Brandi: At the TECHniques Center, we train our tutors on different diagnoses, but that is only knowledge.  As with all life experiences, it’s impossible to perfectly understand someone else’s experiences or walk in their shoes.  What advice would you give to another TECHniques Center tutor who is working with a student who also has a reading disorder or dyslexia?

Leah: “Individuals with dyslexia tend to learn as well as think differently than the average person. Don’t pressure your student to learn things the “correct” way if it is not working for them. More than likely there is another way you can present information that will click with your student.”

 

Brandi: You have also shared that as a student, you are extremely successful. What coping strategies or techniques have you learned that you’d encourage other students with dyslexia to develop or explore?

Leah: “Reading several chapters at a time can be a chore, especially if you’re reading from an eTextbook because it can lead to eye strain. If you have difficulty reading serif font, you can copy and paste text from your book into a word document and change the font to something more friendly, like Verdana. There is also a free software, called f.lux, which automatically applies a soft tint to your computer screen at sundown which could reduce eye strain during late night study sessions.”

 

Brandi: Please fill in the blank.  “The one thing I wish people at Tech knew about about dyslexia is _____________.”

Leah: “The one thing I wish people at Tech knew about dyslexia is that students with dyslexia are just as intelligent and capable of success as any other student.”

 

Brandi: A lot of our readers may not realize that our tutors may also have some of the same diagnoses and educational experiences as our students, such as ADHD, dyslexia, and/or other learning disabilities.  What would you like community members and supporters of the TECHniques Center to know about our academically successful and diverse tutor community?

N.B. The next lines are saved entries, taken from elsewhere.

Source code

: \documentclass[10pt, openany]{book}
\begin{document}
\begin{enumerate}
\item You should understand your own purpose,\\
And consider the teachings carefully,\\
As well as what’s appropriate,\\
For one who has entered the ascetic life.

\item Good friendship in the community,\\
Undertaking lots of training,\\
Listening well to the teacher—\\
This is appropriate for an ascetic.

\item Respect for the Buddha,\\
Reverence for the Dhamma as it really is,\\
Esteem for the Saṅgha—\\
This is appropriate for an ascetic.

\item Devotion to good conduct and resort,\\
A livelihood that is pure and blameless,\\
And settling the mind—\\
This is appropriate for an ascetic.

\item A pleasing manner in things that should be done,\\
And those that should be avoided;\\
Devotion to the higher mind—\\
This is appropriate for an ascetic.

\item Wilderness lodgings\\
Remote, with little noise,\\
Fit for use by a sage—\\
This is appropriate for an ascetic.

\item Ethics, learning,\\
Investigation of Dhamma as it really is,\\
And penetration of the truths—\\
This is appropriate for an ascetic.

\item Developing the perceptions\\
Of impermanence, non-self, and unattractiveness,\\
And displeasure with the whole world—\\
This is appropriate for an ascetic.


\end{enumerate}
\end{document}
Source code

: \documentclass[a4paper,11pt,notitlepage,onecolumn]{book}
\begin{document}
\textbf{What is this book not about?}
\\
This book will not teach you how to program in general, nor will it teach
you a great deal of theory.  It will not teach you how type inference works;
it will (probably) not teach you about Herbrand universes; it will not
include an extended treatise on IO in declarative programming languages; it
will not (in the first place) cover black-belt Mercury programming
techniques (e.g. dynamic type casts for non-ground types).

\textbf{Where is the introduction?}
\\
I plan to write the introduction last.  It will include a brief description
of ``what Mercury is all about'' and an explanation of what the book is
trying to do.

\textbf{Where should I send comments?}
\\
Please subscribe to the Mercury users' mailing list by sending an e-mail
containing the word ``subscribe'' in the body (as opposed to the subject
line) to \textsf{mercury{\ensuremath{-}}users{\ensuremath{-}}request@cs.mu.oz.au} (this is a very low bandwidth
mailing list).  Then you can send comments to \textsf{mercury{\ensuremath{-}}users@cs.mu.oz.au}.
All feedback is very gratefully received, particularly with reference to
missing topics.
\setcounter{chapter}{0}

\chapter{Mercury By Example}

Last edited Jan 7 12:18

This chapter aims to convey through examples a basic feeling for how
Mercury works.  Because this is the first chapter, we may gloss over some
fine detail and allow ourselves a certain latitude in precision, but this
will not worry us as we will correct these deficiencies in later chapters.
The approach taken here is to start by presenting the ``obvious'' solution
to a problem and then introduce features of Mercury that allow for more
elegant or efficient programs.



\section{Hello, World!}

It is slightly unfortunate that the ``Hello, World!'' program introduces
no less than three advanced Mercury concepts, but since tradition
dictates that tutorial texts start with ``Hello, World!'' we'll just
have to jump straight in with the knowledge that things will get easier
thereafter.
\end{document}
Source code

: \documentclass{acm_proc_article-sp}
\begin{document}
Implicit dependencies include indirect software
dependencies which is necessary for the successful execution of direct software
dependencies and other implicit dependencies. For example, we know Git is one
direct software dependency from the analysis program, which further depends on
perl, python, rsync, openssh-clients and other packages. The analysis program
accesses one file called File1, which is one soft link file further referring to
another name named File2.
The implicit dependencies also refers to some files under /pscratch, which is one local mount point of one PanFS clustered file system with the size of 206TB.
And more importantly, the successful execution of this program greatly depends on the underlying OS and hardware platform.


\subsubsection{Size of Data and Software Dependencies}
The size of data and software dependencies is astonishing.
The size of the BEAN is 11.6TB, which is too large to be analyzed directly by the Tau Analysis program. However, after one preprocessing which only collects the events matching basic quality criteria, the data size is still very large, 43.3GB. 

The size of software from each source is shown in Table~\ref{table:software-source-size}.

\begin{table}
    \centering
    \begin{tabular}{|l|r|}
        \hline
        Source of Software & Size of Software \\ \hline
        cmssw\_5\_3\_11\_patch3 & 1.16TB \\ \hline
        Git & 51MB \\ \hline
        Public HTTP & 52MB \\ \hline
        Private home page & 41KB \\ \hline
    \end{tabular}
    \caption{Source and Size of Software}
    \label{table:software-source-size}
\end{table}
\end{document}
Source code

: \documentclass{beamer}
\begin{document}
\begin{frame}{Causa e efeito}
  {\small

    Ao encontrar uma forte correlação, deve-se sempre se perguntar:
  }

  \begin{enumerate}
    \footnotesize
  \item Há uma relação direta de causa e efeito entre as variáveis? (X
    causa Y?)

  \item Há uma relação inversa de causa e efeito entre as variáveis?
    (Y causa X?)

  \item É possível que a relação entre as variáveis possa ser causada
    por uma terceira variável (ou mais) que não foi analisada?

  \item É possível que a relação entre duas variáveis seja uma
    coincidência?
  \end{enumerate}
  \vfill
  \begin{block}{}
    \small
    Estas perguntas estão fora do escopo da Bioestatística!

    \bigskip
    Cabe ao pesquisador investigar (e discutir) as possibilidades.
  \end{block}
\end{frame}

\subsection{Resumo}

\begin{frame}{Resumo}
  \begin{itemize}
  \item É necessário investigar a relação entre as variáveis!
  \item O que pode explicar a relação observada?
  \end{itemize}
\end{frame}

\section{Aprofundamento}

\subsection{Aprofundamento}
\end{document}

Leah: “Every tutor at the TECHniques Center is there for a reason, and every tutor has something unique to offer to the program. I am proud to work alongside the tutors at the TC.”

 

Brandi: Has working at the TECHniques Center changed you as a student or young professional?  If so, in what way?

Leah: “Working here has been a blessing. It has forced me to come out of my shell and be more assertive. I feel that I have already gained a lot of experience communicating in a professional setting.”

 

Brandi: What advice would you like to share with our readers?

Leah: “Anything can be accomplished with hard work! Don’t accept limits that other people impose upon you if you know that you can achieve more.”